● **EXERCISE OBJECTIVE**
Everything in the records below is to be reproduced exactly, apart from the images.

● **DATA SUPPLIED**
*** Begin section ***
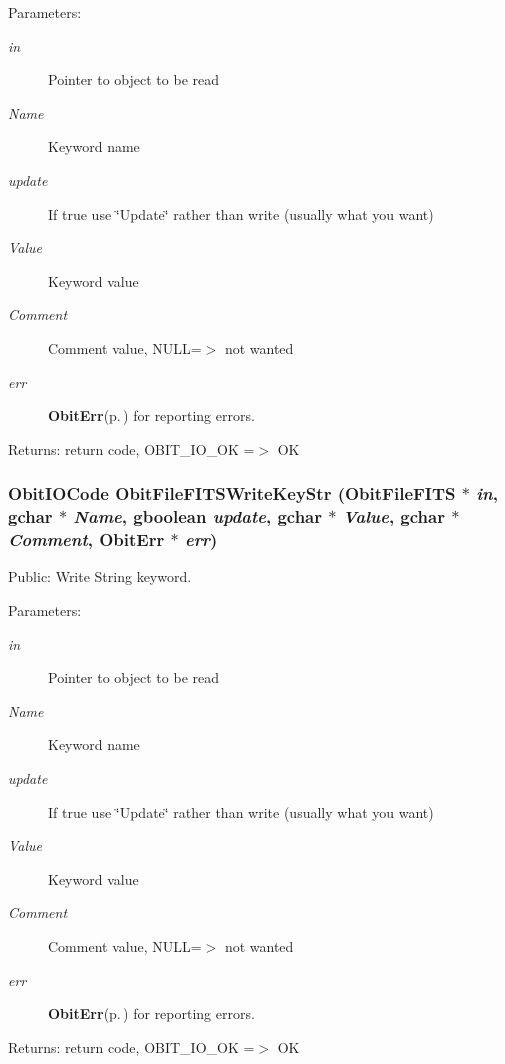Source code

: \begin{Desc}
\item[Parameters:]
\begin{description}
\item[{\em in}]Pointer to object to be read \item[{\em Name}]Keyword name \item[{\em update}]If true use \char`\"{}Update\char`\"{} rather than write (usually what you want) \item[{\em Value}]Keyword value \item[{\em Comment}]Comment value, NULL=$>$ not wanted \item[{\em err}]{\bf Obit\-Err}{\rm (p.\,\pageref{structObitErr})} for reporting errors. \end{description}
\end{Desc}
\begin{Desc}
\item[Returns:]return code, OBIT\_\-IO\_\-OK =$>$ OK \end{Desc}
\subsubsection{\setlength{\rightskip}{0pt plus 5cm}Obit\-IOCode Obit\-File\-FITSWrite\-Key\-Str ({\bf Obit\-File\-FITS} $\ast$ {\em in}, gchar $\ast$ {\em Name}, gboolean {\em update}, gchar $\ast$ {\em Value}, gchar $\ast$ {\em Comment}, {\bf Obit\-Err} $\ast$ {\em err})}\label{ObitFileFITS_8c_a22}


Public: Write String keyword. 

\begin{Desc}
\item[Parameters:]
\begin{description}
\item[{\em in}]Pointer to object to be read \item[{\em Name}]Keyword name \item[{\em update}]If true use \char`\"{}Update\char`\"{} rather than write (usually what you want) \item[{\em Value}]Keyword value \item[{\em Comment}]Comment value, NULL=$>$ not wanted \item[{\em err}]{\bf Obit\-Err}{\rm (p.\,\pageref{structObitErr})} for reporting errors. \end{description}
\end{Desc}
\begin{Desc}
\item[Returns:]return code, OBIT\_\-IO\_\-OK =$>$ OK \end{Desc}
*** End section ***
● **RESPONSE TO THE TASK**
Source code

: \begin{Desc}
\item[Parameters:]
\begin{description}
\item[{\em in}]Pointer to object to be read \item[{\em Name}]Keyword name \item[{\em update}]If true use \char`\"{}Update\char`\"{} rather than write (usually what you want) \item[{\em Value}]Keyword value \item[{\em Comment}]Comment value, NULL=$>$ not wanted \item[{\em err}]{\bf Obit\-Err}{\rm (p.\,\pageref{structObitErr})} for reporting errors. \end{description}
\end{Desc}
\begin{Desc}
\item[Returns:]return code, OBIT\_\-IO\_\-OK =$>$ OK \end{Desc}
\subsubsection{\setlength{\rightskip}{0pt plus 5cm}Obit\-IOCode Obit\-File\-FITSWrite\-Key\-Str ({\bf Obit\-File\-FITS} $\ast$ {\em in}, gchar $\ast$ {\em Name}, gboolean {\em update}, gchar $\ast$ {\em Value}, gchar $\ast$ {\em Comment}, {\bf Obit\-Err} $\ast$ {\em err})}\label{ObitFileFITS_8c_a22}


Public: Write String keyword. 

\begin{Desc}
\item[Parameters:]
\begin{description}
\item[{\em in}]Pointer to object to be read \item[{\em Name}]Keyword name \item[{\em update}]If true use \char`\"{}Update\char`\"{} rather than write (usually what you want) \item[{\em Value}]Keyword value \item[{\em Comment}]Comment value, NULL=$>$ not wanted \item[{\em err}]{\bf Obit\-Err}{\rm (p.\,\pageref{structObitErr})} for reporting errors. \end{description}
\end{Desc}
\begin{Desc}
\item[Returns:]return code, OBIT\_\-IO\_\-OK =$>$ OK \end{Desc}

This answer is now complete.